If I were better organized I would only upload pictures I was actually going to use in a blog post, but I am too often compiling posts on the fly and consequently I wind up making last-minute decisions of what to use and never going back to delete the unused, or “unattached” photos.
Black Vulture 4-26-14
So this is a photo essay with no particular subject, only some previously unattached, unrelated blasts from the past.
Bewick’s Wren, 4-26-14
Northern Cardinal, Lake Shore East Park, 4-23-14
Lincoln’s Sparrow, Songbird Meadows, 4-26-14
White-Winged Crow, Daley Bicentennial Plaza Tennis Court
I’ll probably still be going through pictures from Africa all year at this rate, if not for the rest of my life (or, as they say in legalese, “whichever first occurs”). I have two shorter trips coming up very soon and I am looking forward to them! But it’s still nice to go back in time…especially when I have not been able to venture out much through our arctic blast. (It’s official now, this is our coldest winter in 30 years.) I tried to visit the Chicago Portage today but it was closed. Enough said.
Back to the Serengeti.
Leopards are never easy to spot, often sleeping in trees during the day, but we got very lucky with this one.
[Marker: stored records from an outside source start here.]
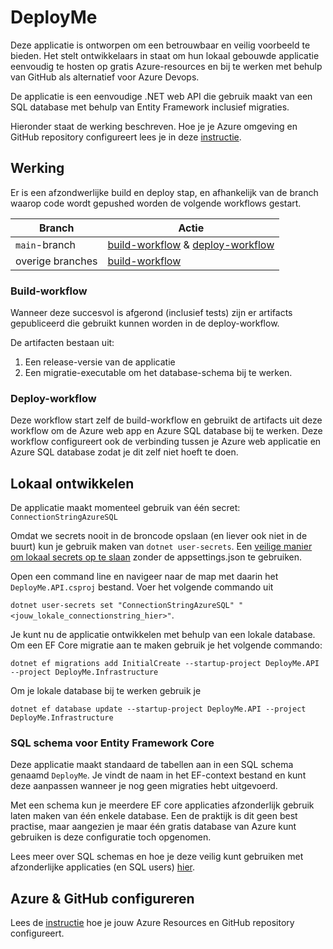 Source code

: # DeployMe
Deze applicatie is ontworpen om een betrouwbaar en veilig voorbeeld te bieden. Het stelt ontwikkelaars in staat om hun lokaal gebouwde applicatie eenvoudig te hosten op gratis Azure-resources en bij te werken met behulp van GitHub als alternatief voor Azure Devops.

De applicatie is een eenvoudige .NET web API die gebruik maakt van een SQL database met behulp van Entity Framework inclusief migraties. 

Hieronder staat de werking beschreven. Hoe je je Azure omgeving en GitHub repository configureert lees je in deze [instructie](SETUP.MD).

## Werking
Er is een afzondwerlijke build en deploy stap, en afhankelijk van de branch waarop code wordt gepushed worden de volgende workflows gestart.

| Branch    | Actie        |
|-----------|--------------|
| `main`-branch      |  [build-workflow](./.github/workflows/build.yml) & [deploy-workflow](./.github/workflows/deploy.yml)  |
| overige branches      | [build-workflow](./.github/workflows/build.yml)  |

### Build-workflow
Wanneer deze succesvol is afgerond (inclusief tests) zijn er artifacts gepubliceerd die gebruikt kunnen worden in de deploy-workflow. 

De artifacten bestaan uit:
1. Een release-versie van de applicatie
2. Een migratie-executable om het database-schema bij te werken.

### Deploy-workflow
Deze workflow start zelf de build-workflow en gebruikt de artifacts uit deze workflow om de Azure web app en Azure SQL database bij te werken. Deze workflow configureert ook de verbinding tussen je Azure web applicatie en Azure SQL database zodat je dit zelf niet hoeft te doen. 

## Lokaal ontwikkelen
De applicatie maakt momenteel gebruik van één secret: `ConnectionStringAzureSQL`

Omdat we secrets nooit in de broncode opslaan (en liever ook niet in de buurt) kun je gebruik maken van `dotnet user-secrets`. Een [veilige manier om lokaal secrets op te slaan](https://learn.microsoft.com/en-us/aspnet/core/security/app-secrets?view=aspnetcore-8.0&tabs=windows) zonder de appsettings.json te gebruiken. 

Open een command line en navigeer naar de map met daarin het `DeployMe.API.csproj` bestand. Voer het volgende commando uit

`dotnet user-secrets set "ConnectionStringAzureSQL" "<jouw_lokale_connectionstring_hier>"`.

Je kunt nu de applicatie ontwikkelen met behulp van een lokale database. Om een EF Core migratie aan te maken gebruik je het volgende commando:

`dotnet ef migrations add InitialCreate --startup-project DeployMe.API --project DeployMe.Infrastructure`

Om je lokale database bij te werken gebruik je

`dotnet ef database update --startup-project DeployMe.API --project DeployMe.Infrastructure`

### SQL schema voor Entity Framework Core 
Deze applicatie maakt standaard de tabellen aan in een SQL schema genaamd `DeployMe`. Je vindt de naam in het EF-context bestand en kunt deze aanpassen wanneer je nog geen migraties hebt uitgevoerd.

Met een schema kun je meerdere EF core applicaties afzonderlijk gebruik laten maken van één enkele database. Een de praktijk is dit geen best practise, maar aangezien je maar één gratis database van Azure kunt gebruiken is deze configuratie toch opgenomen.

Lees meer over SQL schemas en hoe je deze veilig kunt gebruiken met afzonderlijke applicaties (en SQL users) [hier](https://www.sqlshack.com/a-walkthrough-of-sql-schema/).

## Azure & GitHub configureren
Lees de [instructie](SETUP.MD) hoe je jouw Azure Resources en GitHub repository configureert.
And then after our quest for this exceptional predator, not far away we found two great land-bound birds, Kori and White-Bellied Bustards.
The long, soft feathery necks of the Kori Bustards must blend in perfectly with the tall dried grasses (click on the photo below to get a better view of the neck feathers). They hunt insects and small vertebrates.
The White-Bellied Bustard is considerably smaller.
This bird appears to be an immature male.
More pictures await me from that day in the Serengeti, but none will be more emblematic than those of the Leopard.